» Task to carry out
Output the data below exactly, images excluded.

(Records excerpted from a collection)

=== Section Start ===

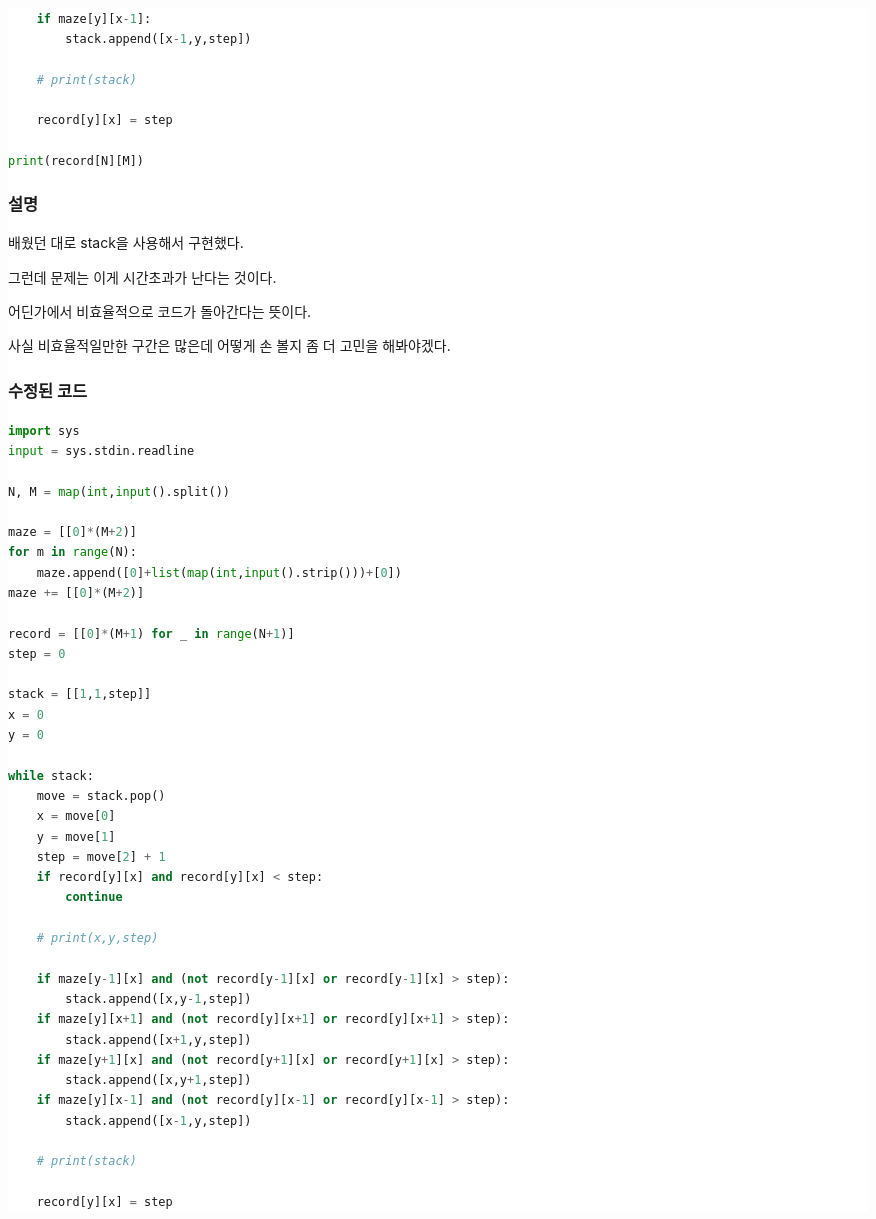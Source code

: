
 ```python
    if maze[y][x-1]:
        stack.append([x-1,y,step])
    
    # print(stack)

    record[y][x] = step

print(record[N][M])
```



### 설명

배웠던 대로 stack을 사용해서 구현했다.

그런데 문제는 이게 시간초과가 난다는 것이다.

어딘가에서 비효율적으로 코드가 돌아간다는 뜻이다.

사실 비효율적일만한 구간은 많은데 어떻게 손 볼지 좀 더 고민을 해봐야겠다.



### 수정된 코드

```python
import sys
input = sys.stdin.readline

N, M = map(int,input().split())

maze = [[0]*(M+2)]
for m in range(N):
    maze.append([0]+list(map(int,input().strip()))+[0])
maze += [[0]*(M+2)]

record = [[0]*(M+1) for _ in range(N+1)]
step = 0

stack = [[1,1,step]]
x = 0
y = 0

while stack:
    move = stack.pop()
    x = move[0]
    y = move[1]
    step = move[2] + 1
    if record[y][x] and record[y][x] < step:
        continue

    # print(x,y,step)

    if maze[y-1][x] and (not record[y-1][x] or record[y-1][x] > step):
        stack.append([x,y-1,step])
    if maze[y][x+1] and (not record[y][x+1] or record[y][x+1] > step):
        stack.append([x+1,y,step])
    if maze[y+1][x] and (not record[y+1][x] or record[y+1][x] > step):
        stack.append([x,y+1,step])
    if maze[y][x-1] and (not record[y][x-1] or record[y][x-1] > step):
        stack.append([x-1,y,step])
    
    # print(stack)

    record[y][x] = step

```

=== Section End ===

» Answer space
Source code

:
 ```python
    if maze[y][x-1]:
        stack.append([x-1,y,step])
    
    # print(stack)

    record[y][x] = step

print(record[N][M])
```



### 설명

배웠던 대로 stack을 사용해서 구현했다.

그런데 문제는 이게 시간초과가 난다는 것이다.

어딘가에서 비효율적으로 코드가 돌아간다는 뜻이다.

사실 비효율적일만한 구간은 많은데 어떻게 손 볼지 좀 더 고민을 해봐야겠다.



### 수정된 코드

```python
import sys
input = sys.stdin.readline

N, M = map(int,input().split())

maze = [[0]*(M+2)]
for m in range(N):
    maze.append([0]+list(map(int,input().strip()))+[0])
maze += [[0]*(M+2)]

record = [[0]*(M+1) for _ in range(N+1)]
step = 0

stack = [[1,1,step]]
x = 0
y = 0

while stack:
    move = stack.pop()
    x = move[0]
    y = move[1]
    step = move[2] + 1
    if record[y][x] and record[y][x] < step:
        continue

    # print(x,y,step)

    if maze[y-1][x] and (not record[y-1][x] or record[y-1][x] > step):
        stack.append([x,y-1,step])
    if maze[y][x+1] and (not record[y][x+1] or record[y][x+1] > step):
        stack.append([x+1,y,step])
    if maze[y+1][x] and (not record[y+1][x] or record[y+1][x] > step):
        stack.append([x,y+1,step])
    if maze[y][x-1] and (not record[y][x-1] or record[y][x-1] > step):
        stack.append([x-1,y,step])
    
    # print(stack)

    record[y][x] = step

```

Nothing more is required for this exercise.